The Denver Post

Hedge funds duel for chain in bankruptcy court

- By Marc Tracy

A battle of the hedge funds is brewing in the bankruptcy auction of the McClatchy Co., one of the nation’s largest and most decorated newspaper chains.

Chatham Asset Management, a New Jersey hedge fund, seemed to have an advantage going into the planned court-supervised sale of the newspaper company, which was scheduled to start Wednesday, only to end up postponed.

Industry observers predicted that Chatham was likely to become the chain’s owner, because of a 2018 restructur­ing of McClatchy, the publisher of The Sacramento Bee, The Miami Herald and more than two dozen other newspapers. The refinancin­g of the company made Chatham — the principal owner of American Media Inc., the publisher of the National Enquirer supermarke­t tabloid — the largest debt holder in McClatchy.

Enter Alden Global Capital, a New York hedge fund that has become a major force in the newspaper business. In a surprise move Wednesday, Alden filed an emergency motion in a U.S. Bankruptcy Court asking Judge Michael E. Wiles to stop Chatham from attempting to buy McClatchy through a credit bid, a transactio­n that would allow it to put the company debt it had assumed toward the purchase price.

Alden’s maneuver, which became known through redacted court documents, strongly suggested that it, too, has an interest in acquiring the 163-year-old McClatchy, a newspaper chain that fell on hard times not long after its $4.5 billion purchase in 2006 of its much larger rival, Knight Ridder.

Now that Alden has joined the proceeding­s, the auction, originally scheduled to start Wednesday morning, has been postponed indefinite­ly, McClatchy said in a court filing.

McClatchy’s filing said that it had “received two or more” bids for the chain.

In a filing Wednesday, Chatham objected to Alden’s emergency motion, stating “there is no emergency.”

Alden’s motion was first reported by McClatchy DC, a news site staffed by McClatchy journalist­s in Washington.

Alden’s MediaNews

Group is The Denver Post’s parent company.

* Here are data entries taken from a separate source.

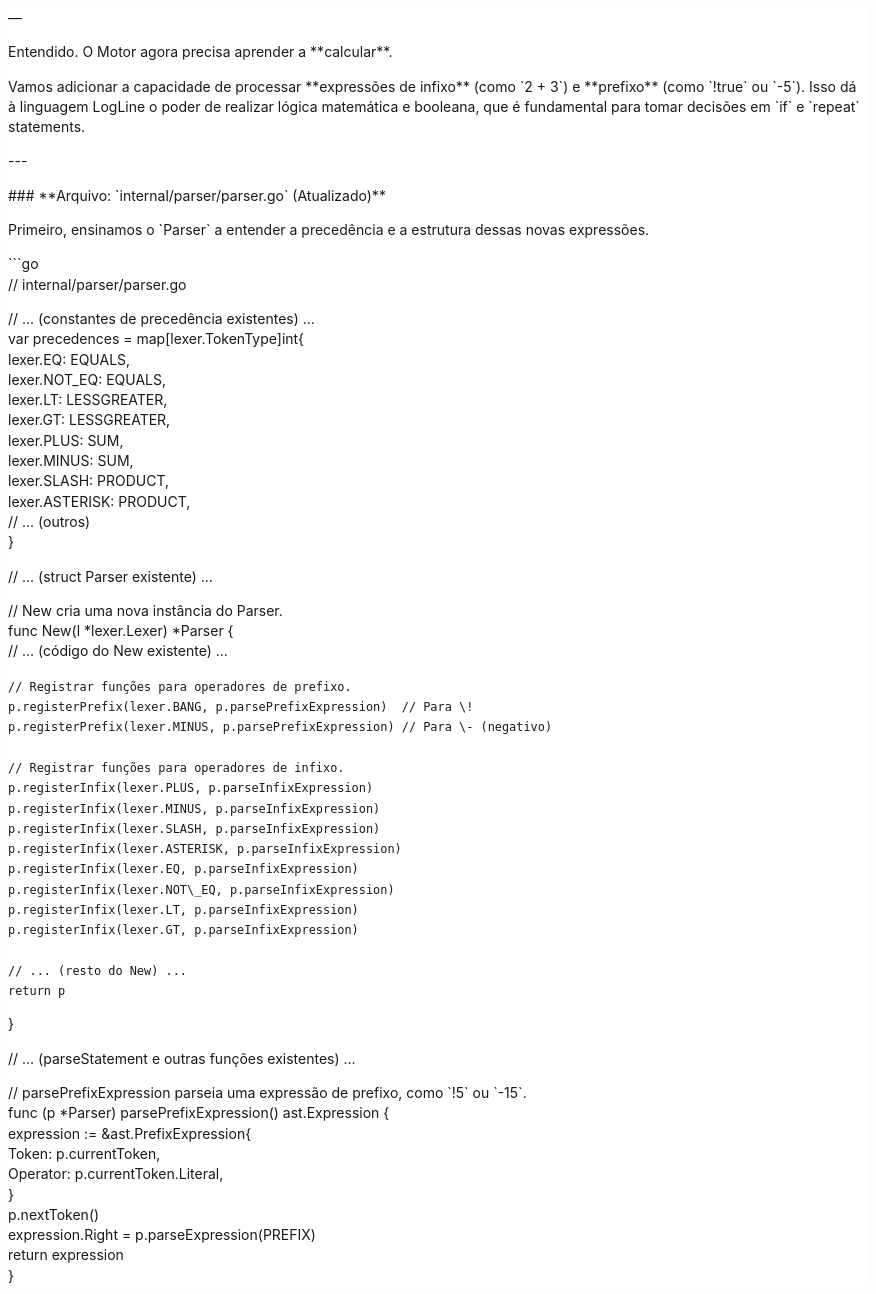 —

Entendido. O Motor agora precisa aprender a \*\*calcular\*\*.

Vamos adicionar a capacidade de processar \*\*expressões de infixo\*\* (como \`2 \+ 3\`) e \*\*prefixo\*\* (como \`\!true\` ou \`-5\`). Isso dá à linguagem LogLine o poder de realizar lógica matemática e booleana, que é fundamental para tomar decisões em \`if\` e \`repeat\` statements.

\---

\#\#\# \*\*Arquivo: \`internal/parser/parser.go\` (Atualizado)\*\*

Primeiro, ensinamos o \`Parser\` a entender a precedência e a estrutura dessas novas expressões.

\`\`\`go  
// internal/parser/parser.go

// ... (constantes de precedência existentes) ...  
var precedences \= map\[lexer.TokenType\]int{  
	lexer.EQ:       EQUALS,  
	lexer.NOT\_EQ:   EQUALS,  
	lexer.LT:       LESSGREATER,  
	lexer.GT:       LESSGREATER,  
	lexer.PLUS:     SUM,  
	lexer.MINUS:    SUM,  
	lexer.SLASH:    PRODUCT,  
	lexer.ASTERISK: PRODUCT,  
	// ... (outros)  
}

// ... (struct Parser existente) ...

// New cria uma nova instância do Parser.  
func New(l \*lexer.Lexer) \*Parser {  
	// ... (código do New existente) ...

	// Registrar funções para operadores de prefixo.  
	p.registerPrefix(lexer.BANG, p.parsePrefixExpression)  // Para \!  
	p.registerPrefix(lexer.MINUS, p.parsePrefixExpression) // Para \- (negativo)  
	  
	// Registrar funções para operadores de infixo.  
	p.registerInfix(lexer.PLUS, p.parseInfixExpression)  
	p.registerInfix(lexer.MINUS, p.parseInfixExpression)  
	p.registerInfix(lexer.SLASH, p.parseInfixExpression)  
	p.registerInfix(lexer.ASTERISK, p.parseInfixExpression)  
	p.registerInfix(lexer.EQ, p.parseInfixExpression)  
	p.registerInfix(lexer.NOT\_EQ, p.parseInfixExpression)  
	p.registerInfix(lexer.LT, p.parseInfixExpression)  
	p.registerInfix(lexer.GT, p.parseInfixExpression)

	// ... (resto do New) ...  
	return p  
}

// ... (parseStatement e outras funções existentes) ...

// parsePrefixExpression parseia uma expressão de prefixo, como \`\!5\` ou \`-15\`.  
func (p \*Parser) parsePrefixExpression() ast.Expression {  
	expression := \&ast.PrefixExpression{  
		Token:    p.currentToken,  
		Operator: p.currentToken.Literal,  
	}  
	p.nextToken()  
	expression.Right \= p.parseExpression(PREFIX)  
	return expression  
}
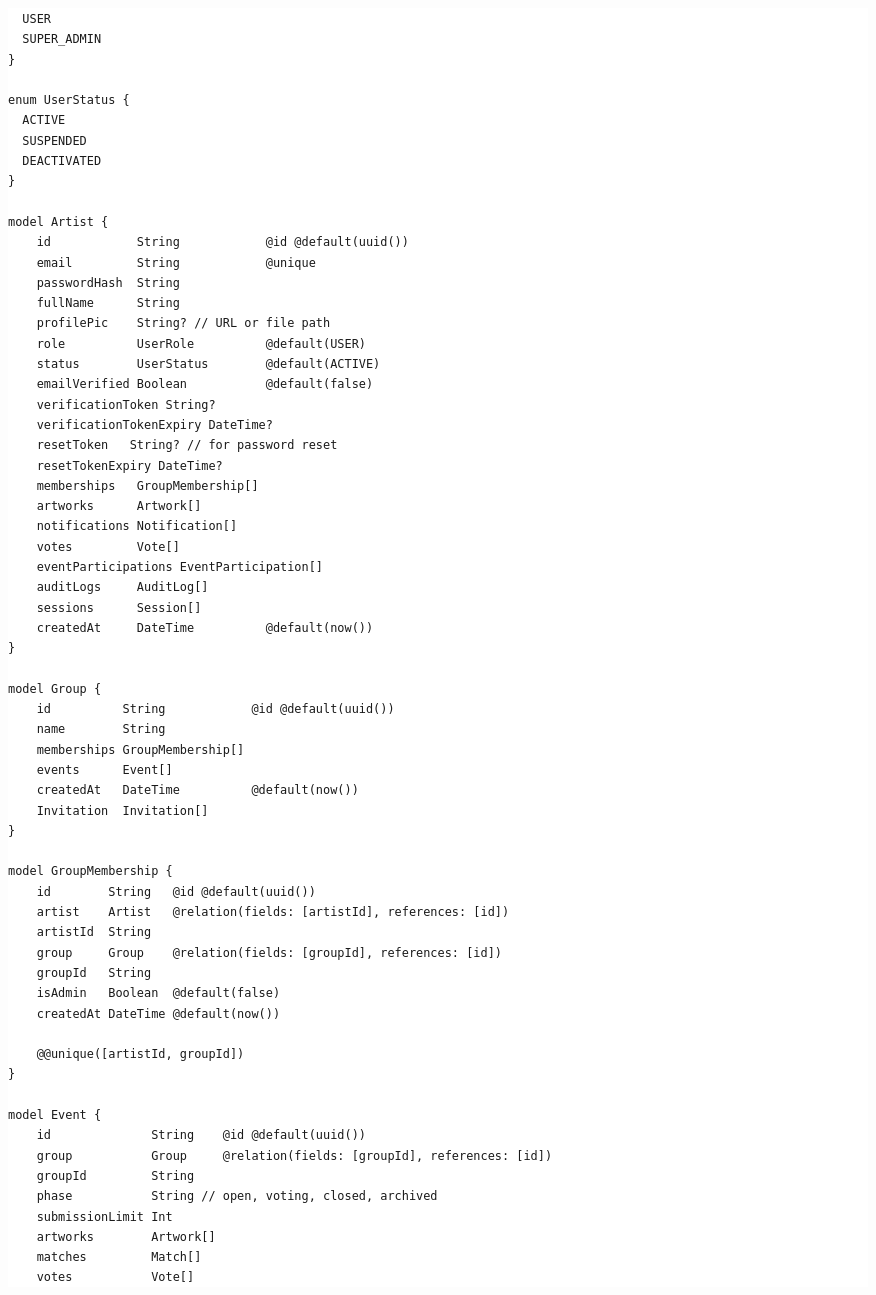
 ```prisma
  USER
  SUPER_ADMIN
}

enum UserStatus {
  ACTIVE
  SUSPENDED
  DEACTIVATED
}

model Artist {
    id            String            @id @default(uuid())
    email         String            @unique
    passwordHash  String
    fullName      String
    profilePic    String? // URL or file path
    role          UserRole          @default(USER)
    status        UserStatus        @default(ACTIVE)
    emailVerified Boolean           @default(false)
    verificationToken String?
    verificationTokenExpiry DateTime?
    resetToken   String? // for password reset
    resetTokenExpiry DateTime?
    memberships   GroupMembership[]
    artworks      Artwork[]
    notifications Notification[]
    votes         Vote[]
    eventParticipations EventParticipation[]
    auditLogs     AuditLog[]
    sessions      Session[]
    createdAt     DateTime          @default(now())
}

model Group {
    id          String            @id @default(uuid())
    name        String
    memberships GroupMembership[]
    events      Event[]
    createdAt   DateTime          @default(now())
    Invitation  Invitation[]
}

model GroupMembership {
    id        String   @id @default(uuid())
    artist    Artist   @relation(fields: [artistId], references: [id])
    artistId  String
    group     Group    @relation(fields: [groupId], references: [id])
    groupId   String
    isAdmin   Boolean  @default(false)
    createdAt DateTime @default(now())

    @@unique([artistId, groupId])
}

model Event {
    id              String    @id @default(uuid())
    group           Group     @relation(fields: [groupId], references: [id])
    groupId         String
    phase           String // open, voting, closed, archived
    submissionLimit Int
    artworks        Artwork[]
    matches         Match[]
    votes           Vote[]
``` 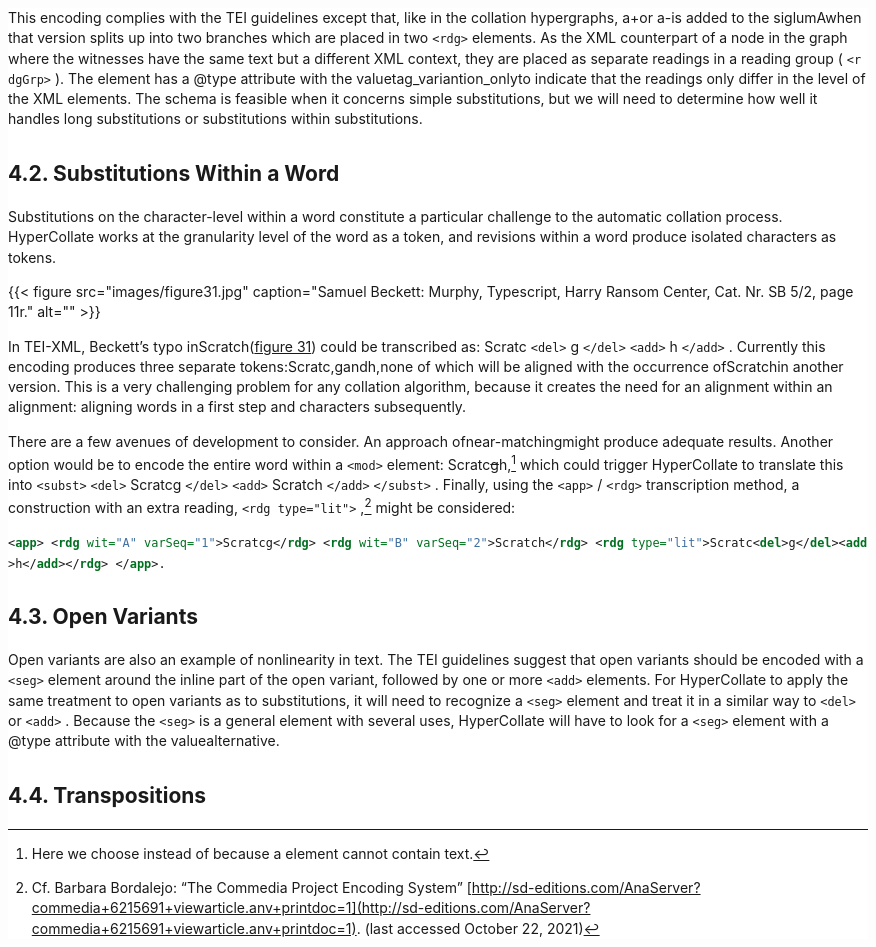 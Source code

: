 
This encoding complies with the TEI guidelines except that, like in the collation hypergraphs, a+or a-is added to the siglumAwhen that version splits up into two branches which are placed in two `<rdg>` elements. As the XML counterpart of a node in the graph where the witnesses have the same text but a different XML context, they are placed as separate readings in a reading group ( `<rdgGrp>` ). The element has a @type attribute with the valuetag_variantion_onlyto indicate that the readings only differ in the level of the XML elements. The schema is feasible when it concerns simple substitutions, but we will need to determine how well it handles long substitutions or substitutions within substitutions.




## 4.2. Substitutions Within a Word

Substitutions on the character-level within a word constitute a particular challenge to the automatic collation process. HyperCollate works at the granularity level of the word as a token, and revisions within a word produce isolated characters as tokens.

{{< figure src="images/figure31.jpg" caption="Samuel Beckett: Murphy, Typescript, Harry Ransom Center, Cat. Nr. SB 5/2, page 11r." alt=""  >}}


In TEI-XML, Beckett’s typo inScratch([figure 31](#figure31)) could be transcribed as: Scratc `<del>` g `</del>`  `<add>` h `</add>` . Currently this encoding produces three separate tokens:Scratc,gandh,none of which will be aligned with the occurrence ofScratchin another version. This is a very challenging problem for any collation algorithm, because it creates the need for an alignment within an alignment: aligning words in a first step and characters subsequently.

There are a few avenues of development to consider. An approach ofnear-matchingmight produce adequate results. Another option would be to encode the entire word within a `<mod>` element: <mod>Scratc<del>g</del><add>h</add></mod>,[^19] which could trigger HyperCollate to translate this into `<subst>`  `<del>` Scratcg `</del>`  `<add>` Scratch `</add>`  `</subst>` . Finally, using the `<app>` / `<rdg>` transcription method, a construction with an extra reading, `<rdg type="lit">` ,[^20] might be considered:
 
```xml
<app> <rdg wit="A" varSeq="1">Scratcg</rdg> <rdg wit="B" varSeq="2">Scratch</rdg> <rdg type="lit">Scratc<del>g</del><add>h</add></rdg> </app>.
```
 



## 4.3. Open Variants

Open variants are also an example of nonlinearity in text. The TEI guidelines suggest that open variants should be encoded with a `<seg>` element around the inline part of the open variant, followed by one or more `<add>` elements. For HyperCollate to apply the same treatment to open variants as to substitutions, it will need to recognize a `<seg>` element and treat it in a similar way to `<del>` or `<add>` . Because the `<seg>` is a general element with several uses, HyperCollate will have to look for a `<seg>` element with a @type attribute with the valuealternative.




## 4.4. Transpositions


[^1]: The examples selected for this article are small for illustrative purposes, but HyperCollate is developed to deal with larger texts.
[^2]:  “Témoin: document écrit qui témoigne de la genèse du texte” <a class="footnote-ref" href="#gresillon1994"> [gresillon1994] </a>. In medieval studies, the term witness is usually reserved for copies that are not an autograph<a class="footnote-ref" href="#plachta1997"> [plachta1997] </a>and serve as a witness to an archetype<a class="footnote-ref" href="#kline1998"> [kline1998] </a>. See the Lexicon of Scholarly Editing,[https://lexiconse.uantwerpen.be/lexicon/witness.html](https://lexiconse.uantwerpen.be/lexicon/witness.html)(last accessed October 22, 2021).
[^3]: See[https://www.beckettarchive.org/](https://www.beckettarchive.org/). (last accessed October 22, 2021)
[^4]: We recognize that a TEI-XML transcription is not synonymous with an embedded markup file; there exist non-TEI and standoff approaches to transcribing manuscripts with revisions as well. Still, TEI-XML files with embedded markup are considered to be the _de facto_ standard for text encoding<a class="footnote-ref" href="#andrews2013"> [andrews2013] </a><a class="footnote-ref" href="#pierazzo2015"> [pierazzo2015] </a>, so in this contribution we focus on this kind of digital text transcriptions.
[^5]: TEI Guidelines chapter 11.3.1.5. “Substitutions.” See[https://www.tei-c.org/release/doc/tei-p5-doc/en/html/PH.html#PHSU](https://www.tei-c.org/release/doc/tei-p5-doc/en/html/PH.html#PHSU). (last accessed October 22, 2021)
[^6]: TEI Guidelines chapter 12. “Critical Apparatus.” See[https://tei-c.org/release/doc/tei-p5-doc/en/html/TC.html](https://tei-c.org/release/doc/tei-p5-doc/en/html/TC.html)(last accessed October 22, 2021)
[^7]: TEI Guidelines chapter 11.3.1.5, “Substitutions.” See[https://www.tei-c.org/release/doc/tei-p5-doc/en/html/PH.html#PHSU](https://www.tei-c.org/release/doc/tei-p5-doc/en/html/PH.html#PHSU). (last accessed October 22, 2021)
[^8]: If the encoder wishes to indicate the order in which they think the intervention took place, the TEI Guidelines suggest to use the `@seq` attribute. See TEI Guidelines, chapter 11.3.1.4. “Additions and Deletions” ([https://www.tei-c.org/release/doc/tei-p5-doc/en/html/PH.html#PHAD](https://www.tei-c.org/release/doc/tei-p5-doc/en/html/PH.html#PHAD)). (last accessed October 22, 2021)
[^9]: TEI Guidelines, chapter 12.2.3. “The Parallel Segmentation Method.” See[https://www.tei-c.org/release/doc/tei-p5-doc/en/html/TC.html#TCAPPS](https://www.tei-c.org/release/doc/tei-p5-doc/en/html/TC.html#TCAPPS). (last accessed October 22, 2021)
[^10]: [http://charles-harpur.org/About/Technical%20design/Ecdosis%20CMS/](http://charles-harpur.org/About/Technical%20design/Ecdosis%20CMS/). (last accessed October 22, 2021)
[^11]: Desmond Schmidt in the “Technical Design” section of the online Charles Harpur Critical Archive. See:[https://charles-harpur.org/About/Technical%20design/Versions%20and%20layers/](https://charles-harpur.org/About/Technical%20design/Versions%20and%20layers/). (last accessed October 22, 2021)
[^12]: See[https://charles-harpur.org/View/Singleview/?docid=english/harpur/poems/h595&version1=/h595f/layer-final](https://charles-harpur.org/View/Singleview/?docid=english/harpur/poems/h595&version1=/h595f/layer-final)for an overview of all versions of the text of _The Comet_ . (last accessed October 22, 2021)
[^13]: Microsoft XML Diff 1.0 and XML Patch 1.0 (see the documentation on[https://documentation.help/Microsoft-XML-Diff/xmldiffpatch_namespace_intro_conc_0t0v.htm](https://documentation.help/Microsoft-XML-Diff/xmldiffpatch_namespace_intro_conc_0t0v.htm)); Delta XML Compare 11.0 (see the documentation on[https://docs.deltaxml.com/xml-compare/latest/xml-compare-45122014.html](https://docs.deltaxml.com/xml-compare/latest/xml-compare-45122014.html)). (last accessed October 22, 2021)
[^14]: Oxygen XML Editor 24.0 (see[https://www.oxygenxml.com/](https://www.oxygenxml.com/)). (last accessed October 22, 2021)
[^15]: We recommend the research by Gioele Barabucci on the topic (see[Barabucci et al. [2016]](#barabucci2016);[Barabucci [2018]](#barabucci2018),[[2020]](#barabucci2020)).
[^16]: For a more exhaustive discussion of the hypergraph model for textual variation, see<a class="footnote-ref" href="#bleeker2018"> [bleeker2018] </a>and<a class="footnote-ref" href="#bleeker2020"> [bleeker2020] </a>; for a discussion of the hypergraph for text see<a class="footnote-ref" href="#haentjens2017"> [haentjens2017] </a>and<a class="footnote-ref" href="#haentjens2018"> [haentjens2018] </a>.
[^17]: In short, the progressive alignment method of collation means that two versions are compared, the result of which is stored in a graph, against which a third version is collated. The result of that comparison is merged into the graph, against which a fourth version is collated, etc.
[^18]: See the GitHub of the project here:[https://github.com/HuygensING/hyper-collate](https://github.com/HuygensING/hyper-collate). HyperCollate can be tested with small XML-TEI samples in this binder:[https://mybinder.org/v2/gh/HuygensING/hyper-collate/master?filepath=notebooks%2Fhyper-collate-readme.ipynb](https://mybinder.org/v2/gh/HuygensING/hyper-collate/master?filepath=notebooks%2Fhyper-collate-readme.ipynb). (last accessed October 22, 2021)
[^19]: Here we choose <mod> instead of <subst> because a <subst> element cannot contain text.
[^20]: Cf. Barbara Bordalejo: “The Commedia Project Encoding System” [http://sd-editions.com/AnaServer?commedia+6215691+viewarticle.anv+printdoc=1](http://sd-editions.com/AnaServer?commedia+6215691+viewarticle.anv+printdoc=1). (last accessed October 22, 2021)
[^21]: [https://tei-c.org/release/doc/tei-p5-doc/en/html/PH.html#transpo](https://tei-c.org/release/doc/tei-p5-doc/en/html/PH.html#transpo). (last accessed October 22, 2021)## Bibliography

Alden owns 32% of Tribune Publishing, the chain that operates The Chicago Tribune, The Baltimore Sun and newspapers in nine other major U.S. metropolit­an areas. The hedge fund also has an interest in another newspaper chain, Lee Enterprise­s. Its MediaNews Group controls about 200 publicatio­ns.

From 2004 to 2019, nearly half of all U.S. newspaper jobs were eliminated as the cumulative weekday circulatio­n of print papers fell to 73 million from 122 million, according to a University of North Carolina study.